I'm really enjoying sharing recipes:

rotessiere (sp?) chicken (or grill on your own)
1 ginger root
4 to 6 Green onion stalks
Olive Oil
Salt
brown or white rice

grilled chicken, shredded set aside

grate ginger, I like to use the big holes on the grater
chop green onions
combine in a bowl the green onions, ginger, about 1/4 cup of olive oil and salt (to your liking), the saltier the better---put aside

serve the chicken on top of rice (brown or white) then drizzle ginger sauce on top.

Enjoy!

Day One

I Survived.
Well, I should add that today we didn't really do much but get to know each other stuff. That entailed: weigh-in, body fat assessment, goal confessions, and what I would like to call "returning back to middle school P.E.".
I don't know about you guys but several times in the school year, our P.E. coaches made us do group tests. I think they were required by school law. They indicated your physical education level or something. At Jefferson Middle School in Abilene, TX--we had to perform each task individually in front of the class. Today at 5:30 AM; I was right back to that humiliation.
It wasn't so bad that they divided us into groups of three; but the humiliation factor was still present:
Chin ups: 3.5
Sit ups: 2
Push up (girly style): 10. I was super proud of that.
Mile Run: Way too long, I cannot even share.

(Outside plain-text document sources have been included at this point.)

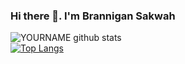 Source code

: ### Hi there 👋. I'm Brannigan Sakwah

<!--
**Brannigan123/Brannigan123** is a ✨ _special_ ✨ repository because its `README.md` (this file) appears on your GitHub profile.

Here are some ideas to get you started:

- 🔭 I’m currently working on ...
- 🌱 I’m currently learning ...
- 👯 I’m looking to collaborate on ...
- 🤔 I’m looking for help with ...
- 💬 Ask me about ...
- 📫 How to reach me: ...
- 😄 Pronouns: ...
- ⚡ Fun fact: ...
-->
![YOURNAME github stats](https://github-readme-stats.vercel.app/api?username=Brannigan123&include_all_commits=true&show_icons=true&hide_border=true&theme=material-palenight)
<br/>
[![Top Langs](https://github-readme-stats.vercel.app/api/top-langs/?username=Brannigan123&layout=compact&show_icons=true&hide_border=true&theme=material-palenight&langs_count=8&hide=CMake,CSS)](https://github.com/anuraghazra/github-readme-stats)<br/>
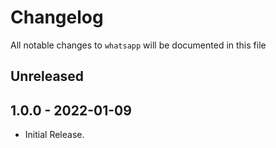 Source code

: # Changelog

All notable changes to `whatsapp` will be documented in this file

## Unreleased

## 1.0.0 - 2022-01-09

- Initial Release.
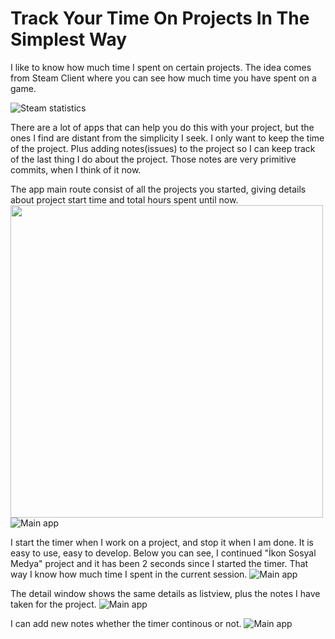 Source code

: # Track Your Time On Projects In The Simplest Way

I like to know how much time I spent on certain projects. 
The idea comes from Steam Client where you can see how much time you have spent on a game.

![Steam statistics](https://github.com/AlperGurel/thing_timer/blob/main/screenshots/steam.png)

There are a lot of apps that can help you do this with your project, but the ones I find are distant from the simplicity I seek.
I only want to keep the time of the project. Plus adding notes(issues) to the project so I can keep track of the last thing I do about the project.
Those notes are very primitive commits, when I think of it now.

The app main route consist of all the projects you started, giving details about project start time and total hours spent until now. 
<img src="https://github.com/AlperGurel/thing_timer/blob/main/screenshots/main.png"  width="500"/>
![Main app](https://github.com/AlperGurel/thing_timer/blob/main/screenshots/main.png)

I start the timer when I work on a project, and stop it when I am done. It is easy to use, easy to develop.
Below you can see, I continued "İkon Sosyal Medya" project and it has been 2 seconds since I started the timer. 
That way I know how much time I spent in the current session.
![Main app](https://github.com/AlperGurel/thing_timer/blob/main/screenshots/main_time_tracking.png)

The detail window shows the same details as listview, plus the notes I have taken for the project.
![Main app](https://github.com/AlperGurel/thing_timer/blob/main/screenshots/detail.png)

I can add new notes whether the timer continous or not.
![Main app](https://github.com/AlperGurel/thing_timer/blob/main/screenshots/new_note.png)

The good news is that my weigh in/body fat percentage/height are all good. The instructor told me that I was right thinking that I didn't need to lose that much but tone what I have. She made sure to note that if I did lose a lot of weight it would be from my chest and booty. We both agreed those were my best assets; so not to focus on those. OK, not so much, but she did tell me that losing a lot of weight would make me look un-proportional and we don't want that.